Uptodai.com - Fenomena PHK massal akibat AI kini bukan lagi sekadar prediksi, melainkan kenyataan pahit yang harus dihadapi oleh puluhan ribu pekerja di industri teknologi global. Raksasa software asal Amerika Serikat, Oracle, baru saja mengumumkan pengurangan tenaga kerja secara besar-besaran sepanjang tahun fiskal 2026. Langkah efisiensi ekstrem ini memangkas sekitar 21.000 karyawan atau setara dengan 13 persen dari total staf mereka.

Berdasarkan laporan tahunan yang dirilis baru-baru ini, jumlah karyawan Oracle menyusut drastis dari 162.000 orang menjadi 141.000 orang per Mei 2026. Manajemen perusahaan mengungkapkan bahwa keputusan berat ini diambil demi mendukung proses restrukturisasi bisnis yang berfokus pada integrasi kecerdasan buatan.

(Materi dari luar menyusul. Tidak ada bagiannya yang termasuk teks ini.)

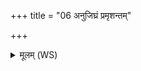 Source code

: +++
title = "06 अनुजिघ्रं प्रमृशन्तम्"

+++
<details><summary>मूलम् (WS)</summary>

अनुजिघ्रं प्रमृशन्तं क्रव्यादमुत रेरिहम् ।  
अरायाञ्छ्वकिष्किणो बजः पिङ्गो अनीनशत् ॥ ६ ॥
</details> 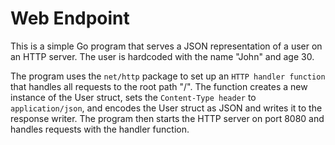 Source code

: # Web Endpoint

This is a simple Go program that serves a JSON representation of a user on an HTTP server. The user is hardcoded with the name "John" and age 30.

The program uses the `net/http` package to set up an `HTTP handler function` that handles all requests to the root path "/". The function creates a new instance of the User struct, sets the `Content-Type header` to `application/json`, and encodes the User struct as JSON and writes it to the response writer. The program then starts the HTTP server on port 8080 and handles requests with the handler function.
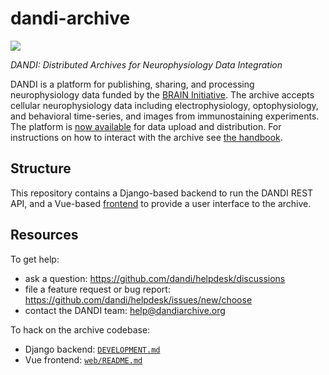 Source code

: # dandi-archive

![](https://www.dandiarchive.org/assets/dandi_logo.svg)

*DANDI: Distributed Archives for Neurophysiology Data Integration*

DANDI is a platform for publishing, sharing, and processing neurophysiology data
funded by the [BRAIN Initiative](https://braininitiative.nih.gov/). The archive
accepts cellular neurophysiology data including electrophysiology,
optophysiology, and behavioral time-series, and images from immunostaining
experiments. The platform is [now available](https://dandiarchive.org/) for data
upload and distribution. For instructions on how to interact with the archive
see [the handbook](https://www.dandiarchive.org/handbook/).

## Structure

This repository contains a Django-based backend to run the DANDI REST API, and a
Vue-based [frontend](web/) to provide a user interface to the archive.

## Resources

To get help:
- ask a question: https://github.com/dandi/helpdesk/discussions
- file a feature request or bug report: https://github.com/dandi/helpdesk/issues/new/choose
- contact the DANDI team: help@dandiarchive.org

To hack on the archive codebase:
- Django backend: [`DEVELOPMENT.md`](DEVELOPMENT.md)
- Vue frontend: [`web/README.md`](web/README.md)
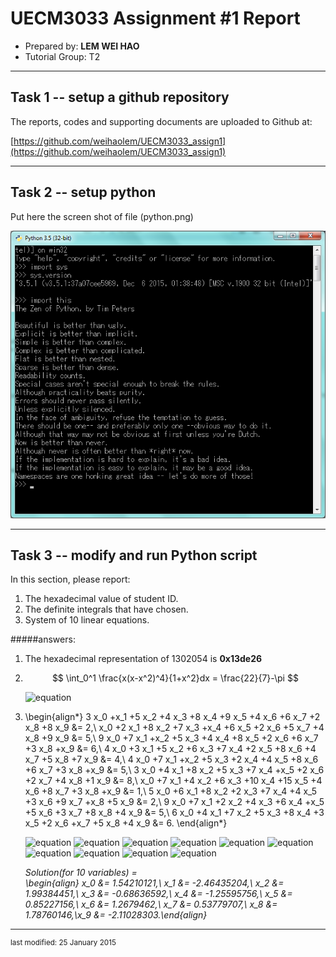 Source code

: UECM3033 Assignment #1 Report
========================================================

- Prepared by: **LEM WEI HAO**
- Tutorial Group: T2

--------------------------------------------------------

## Task 1 -- setup a github repository

The reports, codes and supporting documents are uploaded to Github at: 

[https://github.com/weihaolem/UECM3033_assign1](https://github.com/weihaolem/UECM3033_assign1)


---------------------------------------------------------

## Task 2 -- setup python

Put here the screen shot of file (python.png)

![python.png](python.png)


------------------------------------------------------------

## Task 3 -- modify and run Python script

In this section, please report:

1. The hexadecimal value of student ID.
2. The definite integrals that have chosen.
3. System of 10 linear equations.

#####answers:
1. The hexadecimal representation of 1302054 is **0x13de26**
2. $$ \int_0^1 \frac{x(x-x^2)^4}{1+x^2}dx = \frac{22}{7}-\pi $$

    ![equation](https://c2.staticflickr.com/2/1446/24571104706_1a1b15b8d8_o.png)

3. \begin{align*}
3 x_0 +x_1 +5 x_2 +4 x_3 +8 x_4 +9 x_5 +4 x_6 +6 x_7 +2 x_8 +8 x_9 &= 2,\\
x_0 +2 x_1 +8 x_2 +7 x_3 +x_4 +6 x_5 +2 x_6 +5 x_7 +4 x_8 +9 x_9 &= 5,\\
9 x_0 +7 x_1 +x_2 +5 x_3 +4 x_4 +8 x_5 +2 x_6 +6 x_7 +3 x_8 +x_9 &= 6,\\
4 x_0 +3 x_1 +5 x_2 +6 x_3 +7 x_4 +2 x_5 +8 x_6 +4 x_7 +5 x_8 +7 x_9 &= 4,\\
4 x_0 +7 x_1 +x_2 +5 x_3 +2 x_4 +4 x_5 +8 x_6 +6 x_7 +3 x_8 +x_9 &= 5,\\
3 x_0 +4 x_1 +8 x_2 +5 x_3 +7 x_4 +x_5 +2 x_6 +2 x_7 +4 x_8 +1 x_9 &= 8,\\
x_0 +7 x_1 +4 x_2 +6 x_3 +10 x_4 +15 x_5 +4 x_6 +8 x_7 +3 x_8 +x_9 &= 1,\\
5 x_0 +6 x_1 +8 x_2 +2 x_3 +7 x_4 +4 x_5 +3 x_6 +9 x_7 +x_8 +5 x_9 &= 2,\\
9 x_0 +7 x_1 +2 x_2 +4 x_3 +6 x_4 +x_5 +5 x_6 +3 x_7 +8 x_8 +4 x_9 &= 5,\\
6 x_0 +4 x_1 +7 x_2 +5 x_3 +8 x_4 +3 x_5 +2 x_6 +x_7 +5 x_8 +4 x_9 &= 6.
\end{align*}

    ![equation](https://c2.staticflickr.com/2/1672/24596965825_86e10ee3e5_o.jpg)
    ![equation](https://c2.staticflickr.com/2/1530/24596965815_6425b3e21b_o.png)
    ![equation](https://c2.staticflickr.com/2/1511/24570816416_8534d6de7e_o.png)
    ![equation](https://c2.staticflickr.com/2/1492/24514719381_b26f824433_o.png)
    ![equation](https://c2.staticflickr.com/2/1540/24570816396_2675f531ee_o.png)
    ![equation](https://c2.staticflickr.com/2/1614/23970171473_dc38a90549_o.png)
    ![equation](https://c2.staticflickr.com/2/1708/23968829694_a48ddbc46c_o.png)
    ![equation](https://c2.staticflickr.com/2/1655/24301441550_7730411f2b_o.png)
    ![equation](https://c2.staticflickr.com/2/1698/24488646972_5a418dbfc1_o.png)
    ![equation](https://c2.staticflickr.com/2/1498/24514719291_711b19564d_o.png)

    _Solution(for 10 variables) =  
    \begin{align} x_0 &= 1.54210121,\\ x_1 &= -2.46435204,\\ x_2 &= 1.99384451,\\ x_3 &= -0.68636592,\\ x_4 &= -1.25595756,\\ x_5 &= 0.85227156,\\ x_6 &= 1.2679462,\\ x_7 &= 0.53779707,\\ x_8 &= 1.78760146,\\x_9 &= -2.11028303.\end{align}_




-----------------------------------

<sup>last modified: 25 January 2015</sup>
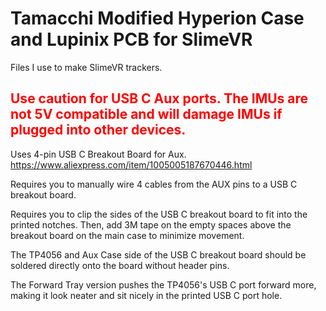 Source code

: # Tamacchi Modified Hyperion Case and Lupinix PCB for SlimeVR
Files I use to make SlimeVR trackers.

## <span style="color:red">Use caution for USB C Aux ports. The IMUs are not 5V compatible and will damage IMUs if plugged into other devices.</span>

Uses 4-pin USB C Breakout Board for Aux. https://www.aliexpress.com/item/1005005187670446.html

Requires you to manually wire 4 cables from the AUX pins to a USB C breakout board.

Requires you to clip the sides of the USB C breakout board to fit into the printed notches. Then, add 3M tape on the empty spaces above the breakout board on the main case to minimize movement.

The TP4056 and Aux Case side of the USB C breakout board should be soldered directly onto the board without header pins.

The Forward Tray version pushes the TP4056's USB C port forward more, making it look neater and sit nicely in the printed USB C port hole.

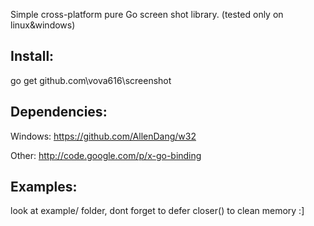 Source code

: Simple cross-platform pure Go screen shot library. (tested only on linux&windows)

## Install:
go get github.com\vova616\screenshot

## Dependencies:
Windows: https://github.com/AllenDang/w32

Other: http://code.google.com/p/x-go-binding

## Examples:
look at example/ folder, dont forget to defer closer() to clean memory :] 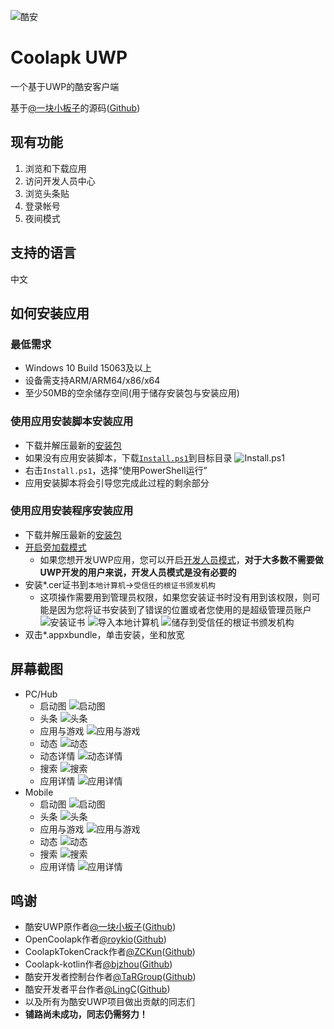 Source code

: ![酷安](https://coolapk.com/static/images/header-logo.png)

# Coolapk UWP
一个基于UWP的酷安客户端

基于[@一块小板子](http://www.coolapk.com/u/695942)的源码([Github](https://github.com/oboard/CoolApk-UWP))

## 现有功能
1. 浏览和下载应用
2. 访问开发人员中心
3. 浏览头条贴
4. 登录帐号
5. 夜间模式

## 支持的语言
中文

## 如何安装应用
### 最低需求
- Windows 10 Build 15063及以上
- 设备需支持ARM/ARM64/x86/x64
- 至少50MB的空余储存空间(用于储存安装包与安装应用)

### 使用应用安装脚本安装应用
- 下载并解压最新的[安装包](https://github.com/Tangent-90/Coolapk-UWP/releases)
- 如果没有应用安装脚本，下载[`Install.ps1`](Install.ps1)到目标目录
![Install.ps1](Screenshots/Snipaste_2019-10-12_22-49-11.png)
- 右击`Install.ps1`，选择“使用PowerShell运行”
- 应用安装脚本将会引导您完成此过程的剩余部分

### 使用应用安装程序安装应用
- 下载并解压最新的[安装包](https://github.com/Tangent-90/Coolapk-UWP/releases)
- [开启旁加载模式](https://www.windowscentral.com/how-enable-windows-10-sideload-apps-outside-store)
  - 如果您想开发UWP应用，您可以开启[开发人员模式](https://docs.microsoft.com/zh-cn/windows/uwp/get-started/enable-your-device-for-development)，**对于大多数不需要做UWP开发的用户来说，开发人员模式是没有必要的**
- 安装*.cer证书到`本地计算机`→`受信任的根证书颁发机构`
  - 这项操作需要用到管理员权限，如果您安装证书时没有用到该权限，则可能是因为您将证书安装到了错误的位置或者您使用的是超级管理员账户
  ![安装证书](Screenshots/Snipaste_2019-10-12_22-46-37.png)
  ![导入本地计算机](Screenshots/Snipaste_2019-10-12_22-47-51.png)
  ![储存到受信任的根证书颁发机构](Screenshots/Snipaste_2019-10-12_22-48-11.png)
- 双击*.appxbundle，单击安装，坐和放宽

## 屏幕截图
- PC/Hub
  - 启动图
  ![启动图](Screenshots/2019-10-13-123321.png)
  - 头条
  ![头条](Screenshots/2019-10-13-130542.jpg)
  - 应用与游戏
  ![应用与游戏](Screenshots/2019-10-13-125244.jpg)
  - 动态
  ![动态](Screenshots/2019-10-13-124904.jpg)
  - 动态详情
  ![动态详情](Screenshots/2019-10-13-124940.jpg)
  - 搜索
  ![搜索](Screenshots/2019-10-13-132516.jpg)
  - 应用详情
  ![应用详情](Screenshots/批注-2019-10-13-132558.jpg)
- Mobile
  - 启动图
  ![启动图](http://image.coolapk.com/feed/2019/1011/21/1049834_df0515be_0447_7124@480x800.jpeg.m.jpg)
  - 头条
  ![头条](http://image.coolapk.com/feed/2019/1011/21/1049834_51aa286c_0447_7126@480x800.jpeg.m.jpg)
  - 应用与游戏
  ![应用与游戏](http://image.coolapk.com/feed/2019/1011/21/1049834_1157a574_0447_7131@480x800.jpeg.m.jpg)
  - 动态
  ![动态](http://m.qpic.cn/psb?/V11c3we24eJ6Sb/3oTZ12V7J7TBVWAEv7yQLxbfGYdInRsiTPSPbHJ6Eis!/b/dLYAAAAAAAAA&bo=4AEgAwAAAAABB.I!&rf=viewer_4)
  - 搜索
  ![搜索](http://image.coolapk.com/feed/2019/1011/21/1049834_bd0a2a3d_0447_7133@480x800.jpeg.m.jpg)
  - 应用详情
  ![应用详情](http://image.coolapk.com/feed/2019/1011/21/1049834_0e5928bf_0447_7134@480x800.jpeg.m.jpg)

## 鸣谢
- 酷安UWP原作者[@一块小板子](http://www.coolapk.com/u/695942)([Github](https://github.com/oboard))
- OpenCoolapk作者[@roykio](http://www.coolapk.com/u/703542)([Github](https://github.com/roykio))
- CoolapkTokenCrack作者[@ZCKun](http://www.coolapk.com/u/654147)([Github](https://github.com/ZCKun))
- Coolapk-kotlin作者[@bjzhou](http://www.coolapk.com/u/528097)([Github](https://github.com/bjzhou))
- 酷安开发者控制台作者[@TaRGroup](http://www.coolapk.com/u/803922)([Github](https://github.com/TaRGroup))
- 酷安开发者平台作者[@LingC](http://www.coolapk.com/u/745652)([Github](https://github.com/HelloLingC))
- 以及所有为酷安UWP项目做出贡献的同志们
- **铺路尚未成功，同志仍需努力！**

Oracle bahkan harus merogoh kocek hingga US$1,84 miliar atau sekitar Rp32 triliun hanya untuk membayar pesangon serta biaya pemutusan hubungan kerja lainnya.

Tantangan Finansial dan Persaingan Cloud Gaming

Di balik gelombang efisiensi ini, Oracle sebenarnya sedang berjuang keras untuk mengejar ketertinggalannya di sektor komputasi awan (cloud computing). Perusahaan ini telah menandatangani kesepakatan infrastruktur data center bernilai fantastis dengan OpenAI dan Meta. Langkah agresif ini sengaja diambil agar Oracle mampu bersaing ketat dengan dominasi Microsoft Azure dan Amazon Web Services (AWS).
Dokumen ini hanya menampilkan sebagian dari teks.